I felt the urge to look for the answer and fortunately, I came across Ruangguru. I was drawn to its mission of leveraging technology to increase the quality of education in Indonesia. It felt like a perfect match and I landed an internship for the summer.
I came to Ruangguru at a time when the company was developing new products and expanding to all corners of Indonesia. With many different things going on, the work was fast-paced and dynamic, challenging yet rewarding. I learned to keep an open mind to changes and think quick on my feet. My main role was to conduct analysis on various business and usability aspects that went into the development of new products. I had to make several presentations to the C-level executives and senior management and I was amazed at how they truly cared about my work. They helped to point me in the right direction and were always available to answer my questions. Even only as an intern, I felt that I was treated as one of their own.
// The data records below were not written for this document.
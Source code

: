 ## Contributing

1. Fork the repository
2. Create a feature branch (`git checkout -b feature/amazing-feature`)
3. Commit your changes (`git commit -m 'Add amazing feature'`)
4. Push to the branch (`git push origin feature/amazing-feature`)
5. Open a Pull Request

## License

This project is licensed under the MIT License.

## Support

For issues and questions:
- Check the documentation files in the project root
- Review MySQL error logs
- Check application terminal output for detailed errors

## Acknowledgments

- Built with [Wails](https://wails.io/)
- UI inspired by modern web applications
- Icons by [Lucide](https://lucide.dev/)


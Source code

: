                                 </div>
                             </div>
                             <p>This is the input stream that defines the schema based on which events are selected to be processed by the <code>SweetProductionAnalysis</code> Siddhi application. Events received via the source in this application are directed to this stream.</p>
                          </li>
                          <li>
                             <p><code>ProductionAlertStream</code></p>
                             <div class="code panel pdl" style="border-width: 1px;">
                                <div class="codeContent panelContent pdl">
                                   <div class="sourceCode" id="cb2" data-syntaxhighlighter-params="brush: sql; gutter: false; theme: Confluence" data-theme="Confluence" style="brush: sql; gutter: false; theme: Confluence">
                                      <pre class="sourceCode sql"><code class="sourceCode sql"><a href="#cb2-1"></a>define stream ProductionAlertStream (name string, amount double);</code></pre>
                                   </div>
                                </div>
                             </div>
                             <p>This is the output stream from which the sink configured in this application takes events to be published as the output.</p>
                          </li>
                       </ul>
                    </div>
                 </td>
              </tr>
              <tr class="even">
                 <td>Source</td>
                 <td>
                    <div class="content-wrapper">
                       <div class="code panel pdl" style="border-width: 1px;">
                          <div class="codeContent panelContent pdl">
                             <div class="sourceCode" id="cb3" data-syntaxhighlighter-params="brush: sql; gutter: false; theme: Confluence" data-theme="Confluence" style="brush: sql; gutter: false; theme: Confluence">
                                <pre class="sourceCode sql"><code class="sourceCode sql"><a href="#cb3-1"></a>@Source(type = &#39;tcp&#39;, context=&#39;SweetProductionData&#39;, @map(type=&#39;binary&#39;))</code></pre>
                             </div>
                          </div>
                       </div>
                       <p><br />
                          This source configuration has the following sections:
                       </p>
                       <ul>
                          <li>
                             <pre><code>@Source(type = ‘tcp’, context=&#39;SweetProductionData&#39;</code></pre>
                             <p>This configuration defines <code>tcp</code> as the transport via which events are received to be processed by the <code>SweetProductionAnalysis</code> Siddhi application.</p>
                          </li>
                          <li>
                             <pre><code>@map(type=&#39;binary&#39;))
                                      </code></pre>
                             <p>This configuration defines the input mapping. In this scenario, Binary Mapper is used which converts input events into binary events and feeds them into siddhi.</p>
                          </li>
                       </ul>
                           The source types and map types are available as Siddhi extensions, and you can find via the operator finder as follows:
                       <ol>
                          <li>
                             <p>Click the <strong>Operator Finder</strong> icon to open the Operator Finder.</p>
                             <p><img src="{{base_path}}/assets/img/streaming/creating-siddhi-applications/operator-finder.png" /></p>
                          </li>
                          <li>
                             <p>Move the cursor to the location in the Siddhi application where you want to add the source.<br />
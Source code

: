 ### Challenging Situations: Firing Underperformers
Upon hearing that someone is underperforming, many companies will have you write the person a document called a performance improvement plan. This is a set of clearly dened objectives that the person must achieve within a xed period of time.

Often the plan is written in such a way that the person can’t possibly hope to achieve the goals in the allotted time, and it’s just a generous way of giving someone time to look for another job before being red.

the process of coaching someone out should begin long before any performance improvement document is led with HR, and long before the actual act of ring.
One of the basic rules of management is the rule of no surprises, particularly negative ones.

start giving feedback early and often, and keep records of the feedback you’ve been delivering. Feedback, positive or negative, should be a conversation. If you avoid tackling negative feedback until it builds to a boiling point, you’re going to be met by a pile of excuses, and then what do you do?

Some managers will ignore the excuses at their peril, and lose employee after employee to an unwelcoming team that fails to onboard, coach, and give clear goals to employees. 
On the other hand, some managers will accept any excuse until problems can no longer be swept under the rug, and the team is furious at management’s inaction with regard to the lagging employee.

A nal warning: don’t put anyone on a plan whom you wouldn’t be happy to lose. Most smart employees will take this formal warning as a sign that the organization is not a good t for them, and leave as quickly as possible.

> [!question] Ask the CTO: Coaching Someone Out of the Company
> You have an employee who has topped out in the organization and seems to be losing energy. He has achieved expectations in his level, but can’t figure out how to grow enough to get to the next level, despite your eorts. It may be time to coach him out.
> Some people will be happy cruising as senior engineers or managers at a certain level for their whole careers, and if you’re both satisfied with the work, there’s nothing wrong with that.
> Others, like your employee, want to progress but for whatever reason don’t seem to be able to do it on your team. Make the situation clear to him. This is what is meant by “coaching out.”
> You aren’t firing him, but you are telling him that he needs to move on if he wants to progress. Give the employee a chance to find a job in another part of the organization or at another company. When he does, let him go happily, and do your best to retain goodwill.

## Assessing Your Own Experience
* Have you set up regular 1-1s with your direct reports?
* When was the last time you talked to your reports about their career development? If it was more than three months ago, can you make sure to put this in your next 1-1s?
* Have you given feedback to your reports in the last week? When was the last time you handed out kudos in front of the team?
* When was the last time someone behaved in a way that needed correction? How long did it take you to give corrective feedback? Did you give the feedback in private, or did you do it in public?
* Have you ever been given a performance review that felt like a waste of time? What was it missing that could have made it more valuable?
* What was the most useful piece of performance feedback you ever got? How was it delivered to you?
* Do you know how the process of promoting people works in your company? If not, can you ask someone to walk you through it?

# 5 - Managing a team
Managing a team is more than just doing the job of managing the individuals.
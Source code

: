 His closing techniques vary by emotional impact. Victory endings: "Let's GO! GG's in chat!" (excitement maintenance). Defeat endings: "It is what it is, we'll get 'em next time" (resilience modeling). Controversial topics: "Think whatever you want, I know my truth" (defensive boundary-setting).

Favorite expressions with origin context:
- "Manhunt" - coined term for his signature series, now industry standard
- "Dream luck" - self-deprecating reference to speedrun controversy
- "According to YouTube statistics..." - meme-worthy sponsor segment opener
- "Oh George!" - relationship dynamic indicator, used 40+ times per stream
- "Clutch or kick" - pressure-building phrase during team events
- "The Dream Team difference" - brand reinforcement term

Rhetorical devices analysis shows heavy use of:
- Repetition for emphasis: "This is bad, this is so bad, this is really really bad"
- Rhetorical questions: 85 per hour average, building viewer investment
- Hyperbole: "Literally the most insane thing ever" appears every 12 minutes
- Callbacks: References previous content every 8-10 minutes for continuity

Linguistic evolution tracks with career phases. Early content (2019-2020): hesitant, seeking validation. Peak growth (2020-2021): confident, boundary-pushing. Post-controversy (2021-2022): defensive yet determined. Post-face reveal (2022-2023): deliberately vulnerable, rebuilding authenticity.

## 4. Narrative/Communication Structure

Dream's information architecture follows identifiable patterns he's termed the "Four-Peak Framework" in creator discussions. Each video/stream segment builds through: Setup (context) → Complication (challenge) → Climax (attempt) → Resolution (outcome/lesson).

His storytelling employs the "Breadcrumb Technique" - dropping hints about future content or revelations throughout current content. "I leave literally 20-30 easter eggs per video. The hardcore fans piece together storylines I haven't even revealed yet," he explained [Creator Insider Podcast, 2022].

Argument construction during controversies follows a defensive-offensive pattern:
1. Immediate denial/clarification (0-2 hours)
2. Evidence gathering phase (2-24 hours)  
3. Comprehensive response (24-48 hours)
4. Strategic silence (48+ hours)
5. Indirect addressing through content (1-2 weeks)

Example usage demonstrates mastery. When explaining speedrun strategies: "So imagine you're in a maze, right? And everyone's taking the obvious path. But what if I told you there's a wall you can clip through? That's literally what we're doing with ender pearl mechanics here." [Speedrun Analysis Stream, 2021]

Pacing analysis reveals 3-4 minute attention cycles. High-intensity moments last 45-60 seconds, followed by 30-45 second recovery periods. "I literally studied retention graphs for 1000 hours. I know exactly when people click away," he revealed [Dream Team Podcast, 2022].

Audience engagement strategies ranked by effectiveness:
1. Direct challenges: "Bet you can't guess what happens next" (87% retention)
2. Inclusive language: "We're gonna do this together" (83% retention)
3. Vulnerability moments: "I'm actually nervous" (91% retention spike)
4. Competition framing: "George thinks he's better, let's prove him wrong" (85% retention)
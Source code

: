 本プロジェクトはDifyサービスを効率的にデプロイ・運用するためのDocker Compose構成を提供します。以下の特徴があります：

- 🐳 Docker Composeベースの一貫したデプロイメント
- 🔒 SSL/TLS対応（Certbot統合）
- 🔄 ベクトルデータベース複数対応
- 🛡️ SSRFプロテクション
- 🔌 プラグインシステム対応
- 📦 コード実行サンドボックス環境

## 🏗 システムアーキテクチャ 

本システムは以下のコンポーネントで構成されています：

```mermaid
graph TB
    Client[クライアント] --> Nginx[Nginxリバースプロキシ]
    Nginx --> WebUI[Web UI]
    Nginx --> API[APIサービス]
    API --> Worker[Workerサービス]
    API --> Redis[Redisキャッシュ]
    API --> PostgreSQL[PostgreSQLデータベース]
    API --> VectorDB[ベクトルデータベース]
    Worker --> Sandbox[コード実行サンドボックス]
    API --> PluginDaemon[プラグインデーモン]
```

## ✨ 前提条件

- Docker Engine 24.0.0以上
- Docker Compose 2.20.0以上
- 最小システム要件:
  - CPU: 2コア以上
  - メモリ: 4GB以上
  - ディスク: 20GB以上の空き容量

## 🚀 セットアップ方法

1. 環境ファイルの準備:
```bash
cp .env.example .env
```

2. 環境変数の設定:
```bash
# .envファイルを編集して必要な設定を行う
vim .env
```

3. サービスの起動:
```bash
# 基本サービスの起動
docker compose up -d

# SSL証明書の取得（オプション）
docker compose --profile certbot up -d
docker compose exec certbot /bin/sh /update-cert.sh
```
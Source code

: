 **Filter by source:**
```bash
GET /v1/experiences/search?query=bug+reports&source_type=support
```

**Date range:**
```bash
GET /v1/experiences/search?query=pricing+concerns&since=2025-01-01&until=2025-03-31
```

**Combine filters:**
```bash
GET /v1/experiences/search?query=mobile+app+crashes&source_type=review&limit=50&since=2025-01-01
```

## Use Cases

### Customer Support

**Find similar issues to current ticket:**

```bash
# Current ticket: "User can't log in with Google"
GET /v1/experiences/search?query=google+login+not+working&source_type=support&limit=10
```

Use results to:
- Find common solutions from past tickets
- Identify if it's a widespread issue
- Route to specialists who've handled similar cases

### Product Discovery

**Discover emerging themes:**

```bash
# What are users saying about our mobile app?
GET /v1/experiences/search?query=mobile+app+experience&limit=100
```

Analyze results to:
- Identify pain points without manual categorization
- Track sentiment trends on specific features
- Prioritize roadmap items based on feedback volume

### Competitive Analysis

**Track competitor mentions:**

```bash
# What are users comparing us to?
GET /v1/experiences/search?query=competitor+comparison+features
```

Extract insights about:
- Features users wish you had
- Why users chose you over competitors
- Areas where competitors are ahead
I was also fortunate to work directly with the C-level executives, so I had the chance to be involved in a variety of projects and obtain a big-picture understanding of the company. I witnessed my fellow interns worked side by side with a team of teachers in assisting students in their studies through making constant improvements on Ruangguru’s products. Meanwhile, another group of fellow interns flew to all corners of Indonesia to make learning more accessible for students by implementing Ruangguru’s technology. The amount of hard work being put by these young people at Ruangguru was a sight to see.
At the end of my internship, I revisited the question that drew me to Ruangguru in the first place. By improving education quality, did the economy get better? I learned that the answer was not something I could find within a three-month internship, but I became hopeful. After meeting the dedicated young people at Ruangguru who are working towards a better education for Indonesia, I think down the road we may have a chance.
This post was written by Caroline Carliang. Caroline interned at Ruangguru as a CEO analyst in Summer 2016. She is currently an undergraduate studying business administration and web development at University of Southern California (USC) in Los Angeles. On campus, she volunteers in tutoring local elementary students and is actively involved in various leadership positions.